Music's effectiveness is dependent on how "immersive" a task is, referring to the creative demand of the work.
When a task is clearly defined and repetitive in nature, research from Applied Ergonomics suggests music is consistently helpful.
A series of experiments has investigated the relationship between the playing of background music during the performance of repetitive work and efficiency in performing such a task. The results give strong support to the contention that economic benefits can accrue from the use of music in industry. 
Assembly line workers showed signs of increased happiness and efficiency while listening to music, for example. 
More modern studies from Dr. Teresa Lesiuk would argue that it isn't the music itself, but rather the improved mood your favorite music brings that is the source of this bump in productivity. 
Music with a dissonant tone was found to have no impact to productivity, while music in the major mode, or key, had better results: "Subjects hearing BGM (background music) achieved greater productivity when BGM was in the major mode." 
In a noisy workplace, music is an escape.
While the open-office debate rages on, one point has become clear: a noisy workplace can halt personal productivity in its tracks. 
Perhaps a pair of headphones may not be as distracting as some companies think, says Dr. Lesiuk, whose research focuses on how music affects workplace performance. In one study involving information technology specialists, she found those who listened to music completed their tasks more quickly and came up with better ideas than those who didn't, because the music improved their mood. 
Again, we see improved mood as the main argument made. 

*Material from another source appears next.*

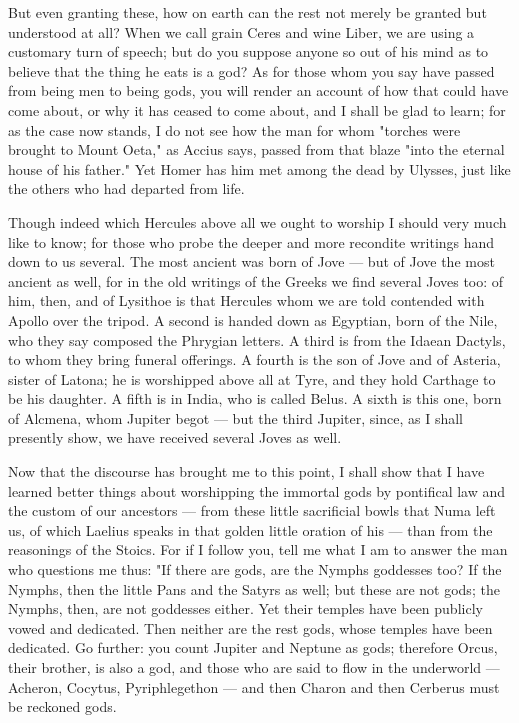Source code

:  But even granting these, how on earth can the rest not merely be granted but understood at all? When we call grain Ceres and wine Liber, we are using a customary turn of speech; but do you suppose anyone so out of his mind as to believe that the thing he eats is a god? As for those whom you say have passed from being men to being gods, you will render an account of how that could have come about, or why it has ceased to come about, and I shall be glad to learn; for as the case now stands, I do not see how the man for whom "torches were brought to Mount Oeta," as Accius says, passed from that blaze "into the eternal house of his father." Yet Homer has him met among the dead by Ulysses, just like the others who had departed from life.

 Though indeed which Hercules above all we ought to worship I should very much like to know; for those who probe the deeper and more recondite writings hand down to us several. The most ancient was born of Jove — but of Jove the most ancient as well, for in the old writings of the Greeks we find several Joves too: of him, then, and of Lysithoe is that Hercules whom we are told contended with Apollo over the tripod. A second is handed down as Egyptian, born of the Nile, who they say composed the Phrygian letters. A third is from the Idaean Dactyls, to whom they bring funeral offerings. A fourth is the son of Jove and of Asteria, sister of Latona; he is worshipped above all at Tyre, and they hold Carthage to be his daughter. A fifth is in India, who is called Belus. A sixth is this one, born of Alcmena, whom Jupiter begot — but the third Jupiter, since, as I shall presently show, we have received several Joves as well.

 Now that the discourse has brought me to this point, I shall show that I have learned better things about worshipping the immortal gods by pontifical law and the custom of our ancestors — from these little sacrificial bowls that Numa left us, of which Laelius speaks in that golden little oration of his — than from the reasonings of the Stoics. For if I follow you, tell me what I am to answer the man who questions me thus: "If there are gods, are the Nymphs goddesses too? If the Nymphs, then the little Pans and the Satyrs as well; but these are not gods; the Nymphs, then, are not goddesses either. Yet their temples have been publicly vowed and dedicated. Then neither are the rest gods, whose temples have been dedicated. Go further: you count Jupiter and Neptune as gods; therefore Orcus, their brother, is also a god, and those who are said to flow in the underworld — Acheron, Cocytus, Pyriphlegethon — and then Charon and then Cerberus must be reckoned gods.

While the open space encourages more collaboration, the noise can be too much for some people to handle when engaging in deep work. If there is no physical escape--such as a private room--then a pair of headphones may be the best alternative. 
Ambient noise is the creative sweet spot.
For those who do enjoy listening to music during creative sessions, an atmospheric presence seems to work best.
A study in the Journal of Consumer Research has shown that a moderate noise level can get creative juices flowing, but the line is easily crossed; loud noises made it incredibly difficult to concentrate. Bellowing basses and screeching synths will do you more harm than good when engaging in deep work. 
A 2015 study from the Acoustical Society of America found that when it came to sound-masking with ambient noise, "natural" sounds, such as waves at a beach, also improved subjects' ability to concentrate. Whether deliberately created or naturally occurring, a soft background noise is what you should aim for. 
Lyrics are often too distracting.
For low-immersion or physical tasks, music with lyrics can offer huge benefits. But for intensive work, lyrics are especially destructive for focus.
Research from Applied Acoustics shows "intelligible" chatter--talking that can be clearly heard and understood--is what makes for a distracting environment. Shifting focus to figure out what someone else is saying is the reason speech is often considered the most troublesome element of a noisy office; in one study, 48 percent of participants listed intelligible talking as the sound that distracted them the most.
Trying to engage in language-related tasks--such as writing--while listening to lyrics would be akin to holding a conversation while another person talks over you... while also strumming a guitar. Lyrics are often a no-go.
Lyrics might not have the same effect on creative tasks that don't directly deal with "verbal architecture." A 2005 study lead by Dr. Lesiuk that looked at software developers suggested music with lyrics helped their output while working.